**Assignment:**
Below are lines of data; count those that contain "Descending" and give the total alone.

+---+

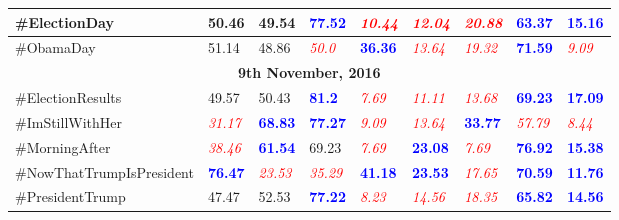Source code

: \documentclass[letterpaper]{article}
\begin{document}
\begin{table*}[t]
\begin{tabular}{|p{}|p{}|p{}||p{}|p{}|p{}||p{}|p{}|p{}|}
\hline
\#ElectionDay & 50.46 & 49.54 &  \textcolor{blue}{\bf 77.52} & \textcolor{red}{\it 10.44} & \textcolor{red}{\it 12.04} &  \textcolor{red}{\it 20.88} & \textcolor{blue}{\bf 63.37} & \textcolor{blue}{\bf 15.16} \\
\hline
\#ObamaDay & 51.14 & 48.86 &  \textcolor{red}{\it 50.0} & \textcolor{blue}{\bf 36.36} & \textcolor{red}{\it 13.64} &  \textcolor{red}{\it 19.32} & \textcolor{blue}{\bf 71.59} & \textcolor{red}{\it 9.09} \\
\hline
\hline
\multicolumn{9}{|c|}{\bf 9th November, 2016} \\
\hline
\#ElectionResults & 49.57 & 50.43 &  \textcolor{blue}{\bf 81.2} & \textcolor{red}{\it 7.69} & \textcolor{red}{\it 11.11} &  \textcolor{red}{\it 13.68} & \textcolor{blue}{\bf 69.23} & \textcolor{blue}{\bf 17.09} \\
\hline
\#ImStillWithHer & \textcolor{red}{\it 31.17} & \textcolor{blue}{\bf 68.83} &  \textcolor{blue}{\bf 77.27} & \textcolor{red}{\it 9.09} & \textcolor{red}{\it 13.64} &  \textcolor{blue}{\bf 33.77} & \textcolor{red}{\it 57.79} & \textcolor{red}{\it 8.44}  \\
\hline
\#MorningAfter & \textcolor{red}{\it 38.46} & \textcolor{blue}{\bf 61.54} & 69.23 & \textcolor{red}{\it 7.69} & \textcolor{blue}{\bf 23.08} &  \textcolor{red}{\it 7.69} & \textcolor{blue}{\bf 76.92} & \textcolor{blue}{\bf 15.38}  \\
\hline
\#NowThatTrumpIsPresident & \textcolor{blue}{\bf 76.47} & \textcolor{red}{\it 23.53} &  \textcolor{red}{\it 35.29} & \textcolor{blue}{\bf 41.18} & \textcolor{blue}{\bf 23.53} &  \textcolor{red}{\it 17.65} & \textcolor{blue}{\bf 70.59} & \textcolor{blue}{\bf 11.76} \\
\hline
\#PresidentTrump & 47.47 & 52.53 &  \textcolor{blue}{\bf 77.22} & \textcolor{red}{\it 8.23} & \textcolor{red}{\it 14.56} &  \textcolor{red}{\it 18.35} & \textcolor{blue}{\bf 65.82} & \textcolor{blue}{\bf 14.56}  \\

\end{tabular}
\end{table*}
\end{document}

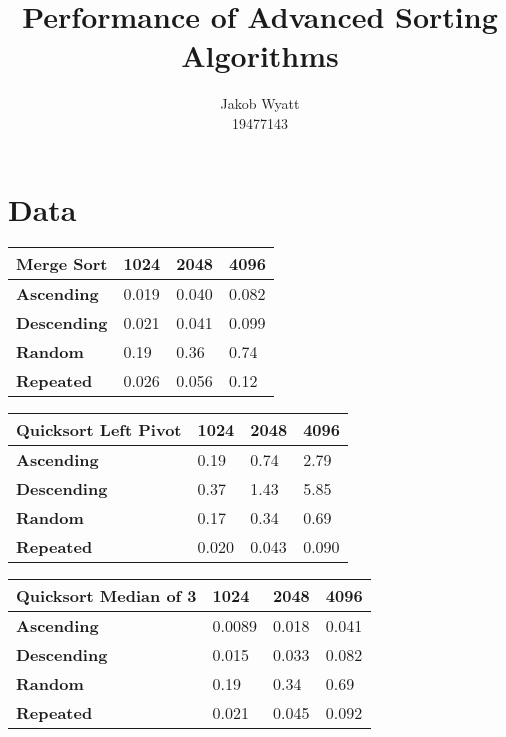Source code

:\documentclass{article}
\author{Jakob Wyatt\\19477143}
\title{Performance of Advanced Sorting Algorithms}
\begin{document}
\maketitle
\section{Data}

\begin{table}[H]
\centering
\begin{tabularx}{\linewidth}{| X | X | X | X |}
\hline
\textbf{Merge Sort} & \textbf{1024} & \textbf{2048} & \textbf{4096} \\
\hline
\textbf{Ascending} & 0.019 & 0.040 & 0.082 \\
\hline
\textbf{Descending} & 0.021 & 0.041 & 0.099 \\
\hline
\textbf{Random}  & 0.19 & 0.36 & 0.74 \\
\hline
\textbf{Repeated} & 0.026 & 0.056 & 0.12 \\
\hline
\end{tabularx}
\end{table}

\begin{table}[H]
\centering
\begin{tabularx}{\linewidth}{| X | X | X | X |}
\hline
\textbf{Quicksort Left Pivot} & \textbf{1024} & \textbf{2048} & \textbf{4096} \\
\hline
\textbf{Ascending} & 0.19 & 0.74 & 2.79 \\
\hline
\textbf{Descending} & 0.37 & 1.43 & 5.85 \\
\hline
\textbf{Random}  & 0.17 & 0.34 & 0.69 \\
\hline
\textbf{Repeated} & 0.020 & 0.043 & 0.090 \\
\hline
\end{tabularx}
\end{table}

\begin{table}[H]
\centering
\begin{tabularx}{\linewidth}{| X | X | X | X |}
\hline
\textbf{Quicksort Median of 3} & \textbf{1024} & \textbf{2048} & \textbf{4096} \\
\hline
\textbf{Ascending} & 0.0089 & 0.018 & 0.041 \\
\hline
\textbf{Descending} & 0.015 & 0.033 & 0.082 \\
\hline
\textbf{Random}  & 0.19 & 0.34 & 0.69 \\
\hline
\textbf{Repeated} & 0.021 & 0.045 & 0.092 \\
\hline
\end{tabularx}
\end{table}
\end{document}
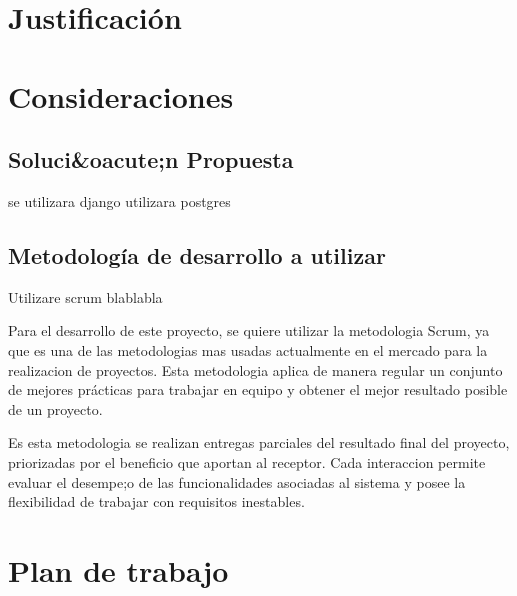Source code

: \section{Justificación}


\section{Consideraciones}


\subsection{Soluci&oacute;n Propuesta}

se utilizara django
utilizara postgres

\subsection{Metodología de desarrollo a utilizar}

Utilizare scrum blablabla

Para el desarrollo de este proyecto, se quiere utilizar la metodologia Scrum, ya que es una de las metodologias mas usadas actualmente en el mercado para la realizacion de proyectos. Esta metodologia aplica de manera regular un conjunto de mejores prácticas para trabajar en equipo y obtener el mejor resultado posible de un proyecto.

Es esta metodologia se realizan entregas parciales del resultado final del proyecto, priorizadas por el beneficio que aportan al receptor. Cada interaccion permite evaluar el desempe;o de las funcionalidades asociadas al sistema y posee la flexibilidad de trabajar con requisitos inestables.









\section{Plan de trabajo}
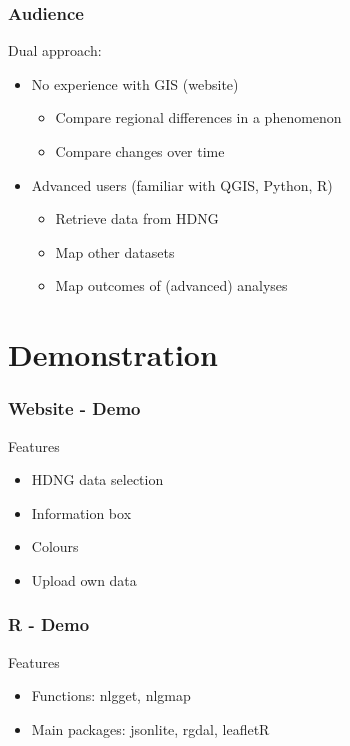 \documentclass{beamer}
\begin{document}
\begin{frame}
	\frametitle{Audience}
		Dual approach:
		\begin{itemize}
			\item No experience with GIS (website)
				\begin{itemize}
					\item Compare regional differences in a phenomenon
					\item Compare changes over time
				\end{itemize}
			\item Advanced users (familiar with QGIS, Python, R)
				\begin{itemize}
					\item Retrieve data from HDNG
					\item Map other datasets
					\item Map outcomes of (advanced) analyses
				\end{itemize}
		\end{itemize}
\end{frame}

\section{Demonstration}
\begin{frame}
	\frametitle{Website - Demo}
	Features
		\begin{itemize}
			\item HDNG data selection
			\item Information box
			\item Colours
			\item Upload own data
		\end{itemize}
\end{frame}

\begin{frame}
	\frametitle{R - Demo}
	Features
		\begin{itemize}
			\item Functions: nlgget, nlgmap
			\item Main packages: jsonlite, rgdal, leafletR
		\end{itemize}
\end{frame}
\end{document}
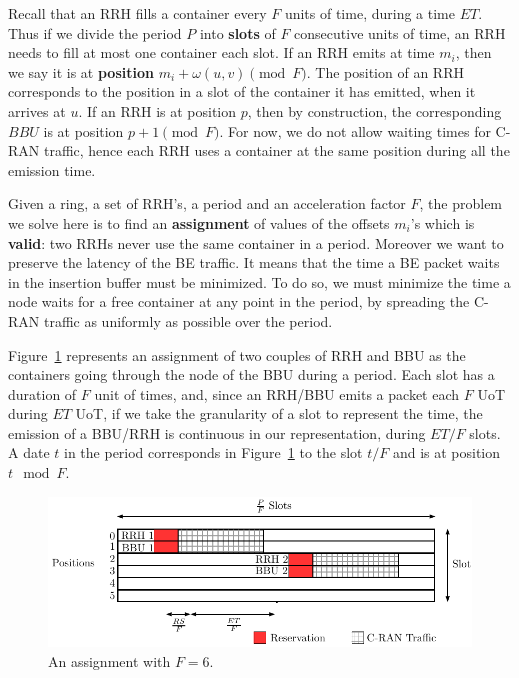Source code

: \documentclass[10pt, conference, letterpaper]{IEEEtran}
\begin{document}
Recall that an RRH fills a container every $F$ units of time, during a time $ET$. 
Thus if we divide the period $P$ into \textbf{slots} of $F$ consecutive units of time, an RRH needs to fill at most one container each slot. If an RRH emits at time $m_i$, then we say it is at \textbf{position} $m_i + \omega(u,v)\pmod F$.
The position of an RRH corresponds to the position in a slot of the container it has emitted, when it arrives at $u$. 
If an RRH is at position $p$, then by construction, the corresponding $BBU$ is at position $p+1\pmod F$. For now, we do not allow waiting times for C-RAN traffic, hence each RRH uses a container at the same position during all the emission time. 

Given a ring, a set of RRH's, a period and an acceleration factor $F$, the problem we solve here is to find an \textbf{assignment} of values of the offsets $m_i$'s which is \textbf{valid}: two RRHs never use the same container in a period. Moreover we want to preserve the latency of the BE traffic. It means that the time a BE packet waits in the insertion buffer must be minimized. To do so, we must minimize the time a node waits for a free container at any point in the period, by spreading the C-RAN traffic as uniformly as possible over the period. %

Figure~\ref{fig:assignment} represents an assignment of two couples of RRH and BBU as the containers going through the node of the BBU during a period. Each slot has a duration of $F$ unit of times, and, since an RRH/BBU emits a packet each $F$ UoT during $ET$ UoT, if we take the granularity of a slot to represent the time, the emission of a BBU/RRH is continuous in our representation, during $ET/F$ slots. A date $t$ in the period corresponds in Figure~\ref{fig:assignment} to the slot $t/F$ and is at position $t \mod F$.


\begin{figure}[h!]
\begin{center}   

      \includegraphics[scale=0.65]{assignment}
     \caption{An assignment with $F = 6$.}\label{fig:assignment}
     
\end{center}
  \end{figure}
\end{document}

+---+

**Result:**
3